Some FTC watchers say the Democratic commissioners’ approach has been a long time coming. They contend that the agency fell down in policing the rapidly rising tech industry during the Obama era, and that it ignored issues ranging from Google’s amassing of consumer data to Facebook’s acquisitions of Instagram and WhatsApp.
The Obama FTC also drew criticism for declining to bring an antitrust case against Google in 2013, following a nearly two-year investigation of the company's business practices. The Wall Street Journal later reported that an internal FTC staff report had recommended suing the company.
“The FTC’s track record in the tech sector is unbelievably weak, and this administration has inherited that and needs to move much more aggressively to shift course,” said Gene Kimmelman, a senior adviser at the consumer advocacy group Public Knowledge and a former chief counsel in the Justice Department’s antitrust division. "The strength of the dissents should be a wake-up call."
But others, including some fellow Democrats, say Chopra and Slaughter are overindulging in their objections, knowing they’re not going to be casting deciding votes.
“The partisanship is pretty striking, and the string of partisan dissents is a pretty big departure from tradition at the FTC,” said one Obama administration official who worked on competition issues and spoke anonymously to discuss intra-party differences.
The former official warned the sharp splits seen at the FTC on tech cases risk turning the agency into something akin to the highly politicized FCC, whose more than decade-long regulatory ping-pong match over net neutrality has produced head-spinning policy changes and years of litigation.
While individual FTC commissioners are said to be personally close, as a whole the group has had little chance to bond, according to people close to the agency. Federal transparency laws limit their ability to meet in private, and even on major cases they don’t vote in person but through electronic forms completed by staff. Because the five sitting commissioners arrived at the agency at about the same time, it did not have a bevy of veteran members on hand to welcome newcomers.
Chopra, a long-time consumer advocate, was meant to be the pick of the Democratic left and a concession to Warren. He had spent five years working at the Consumer Financial Protection Bureau set up by the now-Massachusetts senator.
Slaughter, a former aide to Senate Democratic leader Chuck Schumer, was Schumer's choice for the FTC and seen as a more moderate pick.
Chopra was always expected to be an outspoken agitator, but a memo he issued in his early days on the job, setting out what he saw as the commission's past mishandling of ill-behaved companies, rattled many inside and outside the agency. "FTC orders are not suggestions," he wrote, criticizing what he viewed as the agency's history of lax enforcement.

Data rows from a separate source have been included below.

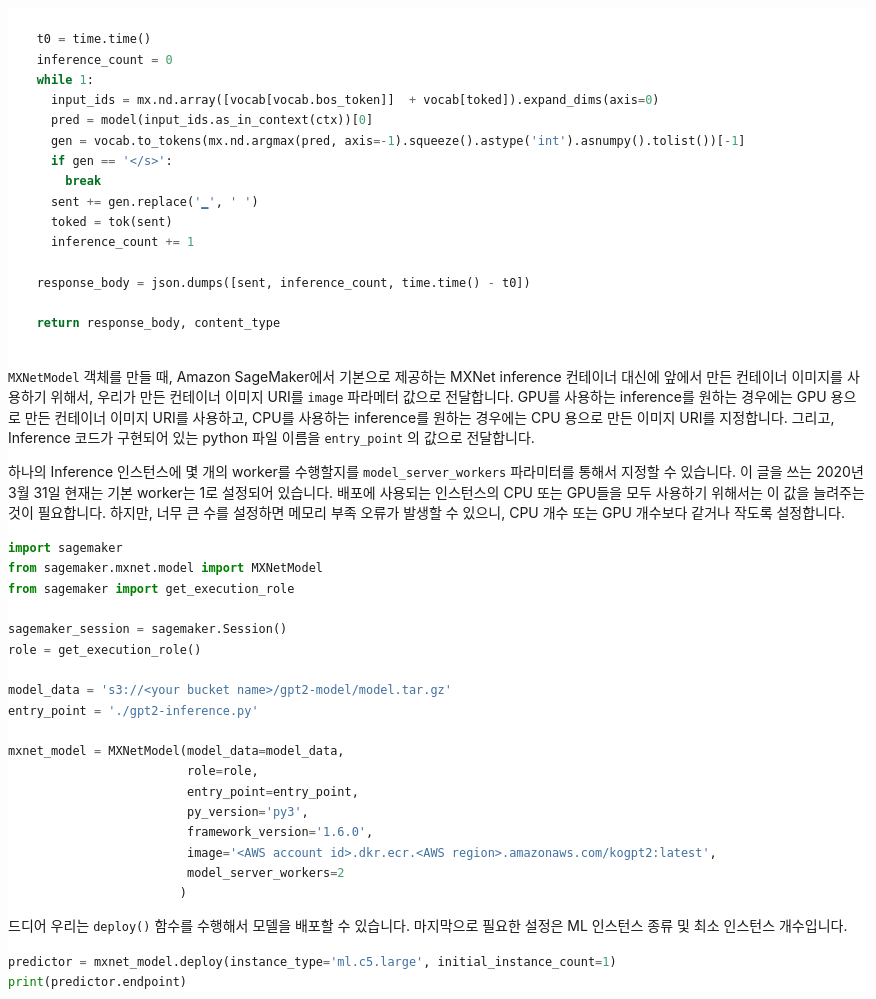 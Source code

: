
 ```python
    
    t0 = time.time()
    inference_count = 0
    while 1:
      input_ids = mx.nd.array([vocab[vocab.bos_token]]  + vocab[toked]).expand_dims(axis=0)
      pred = model(input_ids.as_in_context(ctx))[0]
      gen = vocab.to_tokens(mx.nd.argmax(pred, axis=-1).squeeze().astype('int').asnumpy().tolist())[-1]
      if gen == '</s>':
        break
      sent += gen.replace('▁', ' ')
      toked = tok(sent)
      inference_count += 1
    
    response_body = json.dumps([sent, inference_count, time.time() - t0])
    
    return response_body, content_type
    
```

`MXNetModel` 객체를 만들 때, Amazon SageMaker에서 기본으로 제공하는 MXNet inference 컨테이너 대신에 앞에서 만든 컨테이너 이미지를 사용하기 위해서, 우리가 만든 컨테이너 이미지 URI를 `image` 파라메터 값으로 전달합니다. GPU를 사용하는 inference를 원하는 경우에는 GPU 용으로 만든 컨테이너 이미지 URI를 사용하고, CPU를 사용하는 inference를 원하는 경우에는 CPU 용으로 만든 이미지 URI를 지정합니다. 그리고, Inference 코드가 구현되어 있는 python 파일 이름을 `entry_point` 의 값으로 전달합니다.

하나의 Inference 인스턴스에 몇 개의 worker를 수행할지를 `model_server_workers` 파라미터를 통해서 지정할 수 있습니다. 이 글을 쓰는 2020년 3월 31일 현재는 기본 worker는 1로 설정되어 있습니다. 배포에 사용되는 인스턴스의 CPU 또는 GPU들을 모두 사용하기 위해서는 이 값을 늘려주는 것이 필요합니다. 하지만, 너무 큰 수를 설정하면 메모리 부족 오류가 발생할 수 있으니, CPU 개수 또는 GPU 개수보다 같거나 작도록 설정합니다.

```python
import sagemaker
from sagemaker.mxnet.model import MXNetModel
from sagemaker import get_execution_role

sagemaker_session = sagemaker.Session()
role = get_execution_role()

model_data = 's3://<your bucket name>/gpt2-model/model.tar.gz'
entry_point = './gpt2-inference.py'

mxnet_model = MXNetModel(model_data=model_data,
                         role=role,
                         entry_point=entry_point,
                         py_version='py3',
                         framework_version='1.6.0',
                         image='<AWS account id>.dkr.ecr.<AWS region>.amazonaws.com/kogpt2:latest',
                         model_server_workers=2
                        )
```

드디어 우리는 `deploy()` 함수를 수행해서 모델을 배포할 수 있습니다. 마지막으로 필요한 설정은 ML 인스턴스 종류 및 최소 인스턴스 개수입니다.

```python
predictor = mxnet_model.deploy(instance_type='ml.c5.large', initial_instance_count=1)
print(predictor.endpoint)
```
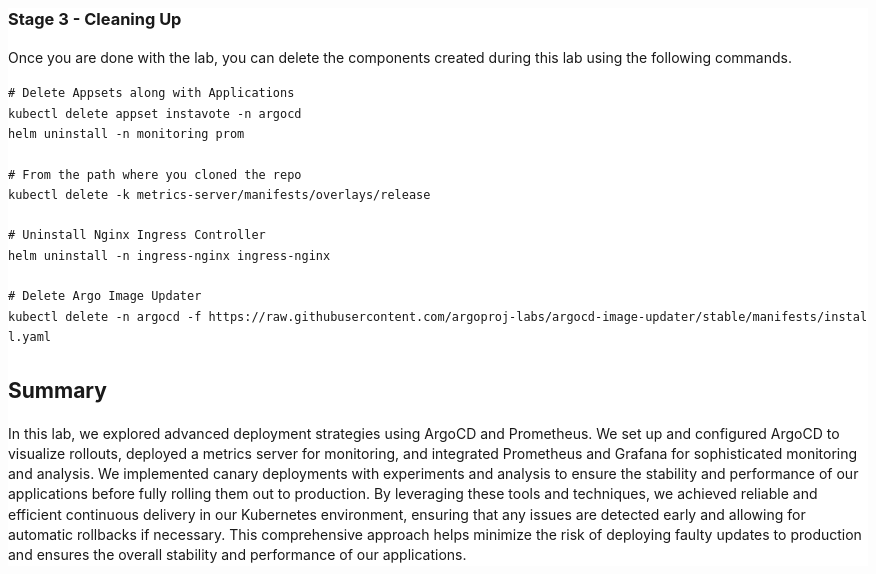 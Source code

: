 ### Stage 3 -  Cleaning Up

Once you are done with the lab, you can delete the components created during this lab using the following commands.

```
# Delete Appsets along with Applications
kubectl delete appset instavote -n argocd 
helm uninstall -n monitoring prom  

# From the path where you cloned the repo
kubectl delete -k metrics-server/manifests/overlays/release

# Uninstall Nginx Ingress Controller
helm uninstall -n ingress-nginx ingress-nginx

# Delete Argo Image Updater 
kubectl delete -n argocd -f https://raw.githubusercontent.com/argoproj-labs/argocd-image-updater/stable/manifests/install.yaml

```

## Summary

In this lab, we explored advanced deployment strategies using ArgoCD and Prometheus. We set up and configured ArgoCD to visualize rollouts, deployed a metrics server for monitoring, and integrated Prometheus and Grafana for sophisticated monitoring and analysis. We implemented canary deployments with experiments and analysis to ensure the stability and performance of our applications before fully rolling them out to production. By leveraging these tools and techniques, we achieved reliable and efficient continuous delivery in our Kubernetes environment, ensuring that any issues are detected early and allowing for automatic rollbacks if necessary. This comprehensive approach helps minimize the risk of deploying faulty updates to production and ensures the overall stability and performance of our applications.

Slaughter’s forceful dissents in tech cases have also surprised some FTC observers given her previous role as a behind-the-scenes congressional staffer. But anyone shocked at her statements hasn't been paying close enough attention, according to another Obama administration official who dealt with competition issues in government.
“She’s not a bomb thrower because she’s a smart tactician, and some people on the extremes read that as ‘Oh, she’s going to be moderate. She’s not going to rock the boat.’ But that’s misunderstanding her, frankly,” said the official who requested anonymity to discuss internal FTC dynamics.
The Democratic dissents may be particularly vexing for Simons, who has shown signs of being even more interested than past chairmen in winning unanimous decisions in major cases. During his Senate confirmation process, he pointed with pride to the "high degree of bipartisanship" that characterized his previous stint as director of the FTC's competition bureau. Simons was not available for comment.
Balto, the former FTC policy director, said even if Trump wins reelection, Chopra and Slaughter will wield influence at the agency given that Simons is eager for 5-0 votes.
“Even on the margins, it’s going to make a difference,” said Balto, pointing to the FTC’s Republican majority. “They will behave differently because they want to have unanimous decisions.”